Kamenets-Podolsk Polish Cemetery
According to some eyewitnesses, during the murder operation of August 26-28, 1941 Jewish deportees from Hungary were murdered here. The exact number of Jews murdered and buried here is impossible to establish.
More information: Yad Vashem
Munitions Depot in Kamenets-Podolsk
On August 26, 1941, between 12,000 and 14,000 Jews deported to Kamenets Podolsk from Hungarian-controlled Carpatho-Rus were murdered in the area of the munitions depot on the eastern outskirts of Kamenets Podolsk. Jews of all ages and both sexes were ordered to assemble at the city's train station on the pretext that they were either going to be returned home or resettled in Palestine. Instead they were taken to the murder site. There they were forced to run a gauntlet of policemen and to surrender their valuables. Some of them were ordered to undress and then lay face down in a pit and were shot in the back of the head. The executioners were members of the 320 Order Police Battalion, as well as members of a unit formed especially for this massacre by Friedrich Jeckeln, the High SS and Police Leader of the South, from his personal bodyguards, a guard platoon from his headquarters, and members of his staff.

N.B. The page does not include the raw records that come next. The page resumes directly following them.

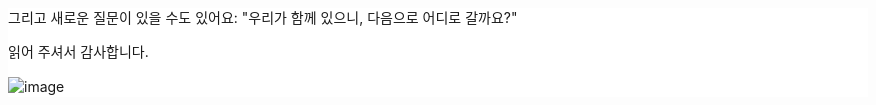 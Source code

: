<script>
     (adsbygoogle = window.adsbygoogle || []).push({});
</script>

그리고 새로운 질문이 있을 수도 있어요: "우리가 함께 있으니, 다음으로 어디로 갈까요?"

읽어 주셔서 감사합니다.

![image](/assets/img/2024-06-22-TowardsaSustainableGenerativeAIRevolution_31.png)

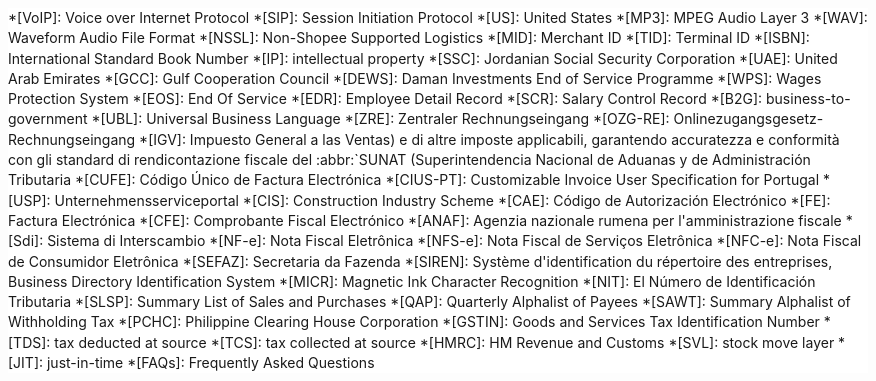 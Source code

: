   *[VoIP]: Voice over Internet Protocol
  *[SIP]: Session Initiation Protocol
  *[US]: United States
  *[MP3]: MPEG Audio Layer 3
  *[WAV]: Waveform Audio File Format
  *[NSSL]: Non-Shopee Supported Logistics
  *[MID]: Merchant ID
  *[TID]: Terminal ID
  *[ISBN]: International Standard Book Number
  *[IP]: intellectual property
  *[SSC]: Jordanian Social Security Corporation
  *[UAE]: United Arab Emirates
  *[GCC]: Gulf Cooperation Council
  *[DEWS]: Daman Investments End of Service Programme
  *[WPS]: Wages Protection System
  *[EOS]: End Of Service
  *[EDR]: Employee Detail Record
  *[SCR]: Salary Control Record
  *[B2G]: business-to-government
  *[UBL]: Universal Business Language
  *[ZRE]: Zentraler Rechnungseingang
  *[OZG-RE]: Onlinezugangsgesetz-Rechnungseingang
  *[IGV]: Impuesto General a las Ventas) e di altre imposte applicabili, garantendo accuratezza e conformità con gli standard di rendicontazione fiscale del :abbr:`SUNAT (Superintendencia Nacional de Aduanas y de Administración Tributaria
  *[CUFE]: Código Único de Factura Electrónica
  *[CIUS-PT]: Customizable Invoice User Specification for Portugal
  *[USP]: Unternehmensserviceportal
  *[CIS]: Construction Industry Scheme
  *[CAE]: Código de Autorización Electrónico
  *[FE]: Factura Electrónica
  *[CFE]: Comprobante Fiscal Electrónico
  *[ANAF]: Agenzia nazionale rumena per l'amministrazione fiscale
  *[Sdi]: Sistema di Interscambio
  *[NF-e]: Nota Fiscal Eletrônica
  *[NFS-e]: Nota Fiscal de Serviços Eletrônica
  *[NFC-e]: Nota Fiscal de Consumidor Eletrônica
  *[SEFAZ]: Secretaria da Fazenda
  *[SIREN]: Système d'identification du répertoire des entreprises, Business Directory Identification System
  *[MICR]: Magnetic Ink Character Recognition
  *[NIT]: El Número de Identificación Tributaria
  *[SLSP]: Summary List of Sales and Purchases
  *[QAP]: Quarterly Alphalist of Payees
  *[SAWT]: Summary Alphalist of Withholding Tax
  *[PCHC]: Philippine Clearing House Corporation
  *[GSTIN]: Goods and Services Tax Identification Number
  *[TDS]: tax deducted at source
  *[TCS]: tax collected at source
  *[HMRC]: HM Revenue and Customs
  *[SVL]: stock move layer
  *[JIT]: just-in-time
  *[FAQs]: Frequently Asked Questions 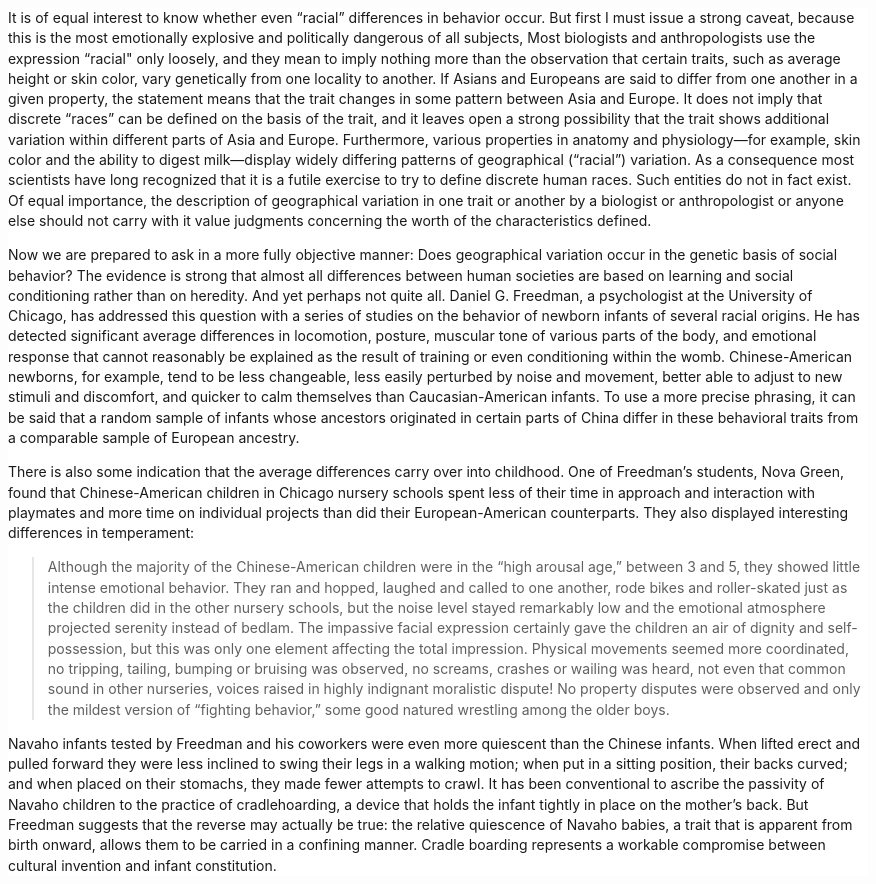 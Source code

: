 It is of equal interest to know whether even “racial” differences in behavior occur. But first I must issue a strong caveat, because this is the most emotionally explosive and politically dangerous of all
subjects, Most biologists and anthropologists use the expression “racial" only loosely, and they mean to imply nothing more than the observation that certain traits, such as average height or skin color, vary genetically from one locality to another. If Asians and Europeans are said to differ from one another in a given property, the statement means that the trait changes in some pattern between Asia and Europe. It does not imply that discrete “races” can be defined on the basis of the trait, and it leaves open a strong possibility that the trait shows additional variation within different parts of Asia and Europe. Furthermore, various properties in anatomy and physiology—for example, skin color and the ability to digest milk—display widely differing patterns of geographical (“racial”) variation. As a consequence most scientists have long recognized that it is a futile exercise to try to define discrete human races. Such entities do not in fact exist. Of equal importance, the description of geographical variation in one trait or another by a biologist or anthropologist or anyone else should not carry with it value judgments concerning the worth of the characteristics defined.

Now we are prepared to ask in a more fully objective manner: Does geographical variation occur in the genetic basis of social behavior? The evidence is strong that almost all differences between human societies are based on learning and social conditioning rather than on heredity. And yet perhaps not quite all. Daniel G. Freedman, a psychologist at the University of Chicago, has addressed this question with a series of studies on the behavior of newborn infants of several racial origins. He has detected significant average differences in locomotion, posture, muscular tone of various parts of the body, and emotional response that cannot reasonably be explained as the result of training or even conditioning within the womb. Chinese-American newborns, for example, tend to be less changeable, less easily perturbed by noise and movement, better able to adjust to new stimuli and discomfort, and quicker to calm themselves than
Caucasian-American infants. To use a more precise phrasing, it can be said that a random sample of infants whose ancestors originated in certain parts of China differ in these behavioral traits from a comparable sample of European ancestry.

There is also some indication that the average differences carry over into childhood. One of Freedman’s students, Nova Green, found that Chinese-American children in Chicago nursery schools spent less of their time in approach and interaction with playmates and more time on individual projects than did their European-American counterparts. They also displayed interesting differences in temperament:



> Although the majority of the Chinese-American children were in the “high arousal age,” between 3 and 5, they showed little intense emotional behavior. They ran and hopped, laughed and called to one another, rode bikes and roller-skated just as the children did in the other nursery schools, but the noise level stayed remarkably low and the emotional atmosphere projected serenity instead of bedlam. The impassive facial expression certainly gave the children an air of dignity and self-possession, but this was only one element affecting the total impression. Physical movements seemed more coordinated, no tripping, tailing, bumping or bruising was observed, no screams, crashes or wailing was heard, not even that common sound in other nurseries, voices raised in highly indignant moralistic dispute! No property disputes were observed and only the mildest version of “fighting behavior,” some good natured wrestling among the older boys.



Navaho infants tested by Freedman and his coworkers were even more quiescent than the Chinese infants. When lifted erect and pulled forward they were less inclined to swing their legs in a walking motion; when put in a sitting position, their backs curved;
and when placed on their stomachs, they made fewer attempts to crawl. It has been conventional to ascribe the passivity of Navaho children to the practice of cradlehoarding, a device that holds the infant tightly in place on the mother’s back. But Freedman suggests that the reverse may actually be true: the relative quiescence of Navaho babies, a trait that is apparent from birth onward, allows them to be carried in a confining manner. Cradle boarding represents a workable compromise between cultural invention and infant constitution.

The next day, August 27, 1941, early in the morning, the Jews of Kamenets Podolsk were driven out of their houses by Germans and local auxiliary policemen. They were told they were going to be resettled. The Jews were then taken on foot to the former munitions depot area, a huge territory on the northeast outskirts of Kamenets Podolsk. Craters left by explosions of munitions were visible there. The Jews were ordered to undress, to hand over their money and valuables and, then, taken in groups to the craters, and shot by automatic weapons fire. The perpetrators of this massacre were members of the German 320 Order Police Battalion and of a special unit formed by Friedrich Jeckeln, the High SS and Police Leader "South," from his bodyguards, a guard platoon from his headquarters, and members of his staff. The massacre continued on the following day. During the two days close to 10,000 Jews were murdered.
After the transfer of the surviving Jews of Kamenets Podolsk to the ghetto in the area of the former Soviet military camp of a Soviet borderguard training unit, in the every Saturday in the second half of 1942 small groups of the ghetto inmates were shot at the munitions depot area nearby.

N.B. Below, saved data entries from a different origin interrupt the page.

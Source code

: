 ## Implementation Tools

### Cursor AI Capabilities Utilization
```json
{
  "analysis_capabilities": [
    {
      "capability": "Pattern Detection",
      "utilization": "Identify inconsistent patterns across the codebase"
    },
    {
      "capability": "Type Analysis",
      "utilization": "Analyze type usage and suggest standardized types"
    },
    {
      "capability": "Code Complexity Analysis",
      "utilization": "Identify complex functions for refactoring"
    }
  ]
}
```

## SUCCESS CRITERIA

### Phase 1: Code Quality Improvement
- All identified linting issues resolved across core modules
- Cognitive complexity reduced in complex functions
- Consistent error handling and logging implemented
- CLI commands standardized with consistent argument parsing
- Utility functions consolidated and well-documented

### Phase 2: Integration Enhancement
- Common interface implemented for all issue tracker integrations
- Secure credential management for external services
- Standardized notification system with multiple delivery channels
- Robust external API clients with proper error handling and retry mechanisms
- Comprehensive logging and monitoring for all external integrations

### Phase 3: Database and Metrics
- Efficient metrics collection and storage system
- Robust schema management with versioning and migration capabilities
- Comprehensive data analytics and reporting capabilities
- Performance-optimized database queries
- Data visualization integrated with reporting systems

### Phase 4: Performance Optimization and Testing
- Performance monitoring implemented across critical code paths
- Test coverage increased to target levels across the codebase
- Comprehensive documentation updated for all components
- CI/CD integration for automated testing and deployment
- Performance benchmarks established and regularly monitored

In early November 1942 the inmates of the ghetto totaling about 4,000 persons of all ages and both sexes, were brought by truck, in groups of 40 to 60, to two pits. There the victims were forced to completely undress, enter the pits, and lie face down. They were then shot in the back of the head with sub-machine guns.

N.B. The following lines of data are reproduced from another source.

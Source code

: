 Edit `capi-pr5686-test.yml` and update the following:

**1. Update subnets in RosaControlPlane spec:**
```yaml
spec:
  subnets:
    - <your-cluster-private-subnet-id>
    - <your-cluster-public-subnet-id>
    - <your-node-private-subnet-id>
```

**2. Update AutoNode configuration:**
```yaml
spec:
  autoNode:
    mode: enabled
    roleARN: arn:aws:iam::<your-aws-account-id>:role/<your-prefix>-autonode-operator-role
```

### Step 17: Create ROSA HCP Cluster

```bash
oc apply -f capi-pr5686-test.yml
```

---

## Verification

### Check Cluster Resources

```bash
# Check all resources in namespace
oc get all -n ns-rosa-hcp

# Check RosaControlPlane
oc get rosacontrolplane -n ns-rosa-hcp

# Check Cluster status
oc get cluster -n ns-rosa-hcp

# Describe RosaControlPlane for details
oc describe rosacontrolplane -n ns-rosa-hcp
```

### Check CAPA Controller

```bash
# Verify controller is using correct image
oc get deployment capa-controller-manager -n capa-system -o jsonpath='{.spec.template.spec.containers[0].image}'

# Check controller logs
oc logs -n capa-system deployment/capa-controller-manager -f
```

At the end of 1942 and throughout 1943 the munitions depot area served as a site for the murder of those Jews who either had succeeded in avoiding the previous massacres of Kamenets Podolsk Jews or had been brought to the city from nearby localities.
More information: Yad Vashem
Kamenets-Podolsk Jewish Cemetery
One day in the summer of 1942 all able-bodied Jews from the ghetto of Kamenets Podolsk were taken out to work. After they left, about 800 children and old people who remained in the ghetto were taken by truck and on foot to the Jewish cemetery on the northeastern outskirts of Kamenets Podolsk. There they all were shot by members of the Kamenets Podolsk branch of the security police and SD head quarters, the 1st Police Cavalry Detachment, and local auxiliary police. According to eyewitnesses, approximately 300 more Jews of all ages and both sexes were shot there at the end of 1942.
More information: Yad Vashem
Old Town in Kamenets-Podolsk
According to some testimonies, during the first days of the occupation Germans or Hungarians shot 60 Jewish men in the old part of Kamenets Podolsk.